Exercise instructions: The output should be the line containing "Styling inspired by" and every later line of the records, exactly as written, and nothing else.

Records:
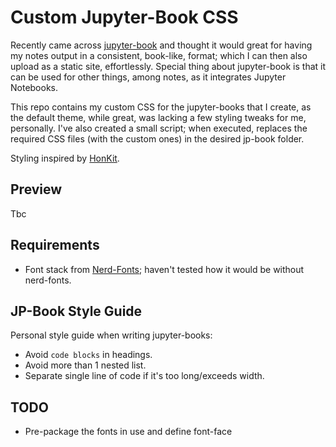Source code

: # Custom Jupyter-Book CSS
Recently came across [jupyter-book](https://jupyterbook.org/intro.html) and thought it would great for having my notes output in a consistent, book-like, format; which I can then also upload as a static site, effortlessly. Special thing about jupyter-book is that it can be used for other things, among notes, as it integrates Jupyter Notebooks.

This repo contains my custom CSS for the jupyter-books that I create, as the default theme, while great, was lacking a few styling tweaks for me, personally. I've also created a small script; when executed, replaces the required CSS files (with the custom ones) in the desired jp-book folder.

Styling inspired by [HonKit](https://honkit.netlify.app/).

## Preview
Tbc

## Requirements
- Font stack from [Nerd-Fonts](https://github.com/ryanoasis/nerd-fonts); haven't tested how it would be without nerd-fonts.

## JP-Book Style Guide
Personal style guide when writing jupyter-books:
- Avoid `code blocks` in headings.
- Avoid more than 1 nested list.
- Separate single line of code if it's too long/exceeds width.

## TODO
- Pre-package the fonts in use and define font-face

Problem solution:
Styling inspired by [HonKit](https://honkit.netlify.app/).

## Preview
Tbc

## Requirements
- Font stack from [Nerd-Fonts](https://github.com/ryanoasis/nerd-fonts); haven't tested how it would be without nerd-fonts.

## JP-Book Style Guide
Personal style guide when writing jupyter-books:
- Avoid `code blocks` in headings.
- Avoid more than 1 nested list.
- Separate single line of code if it's too long/exceeds width.

## TODO
- Pre-package the fonts in use and define font-face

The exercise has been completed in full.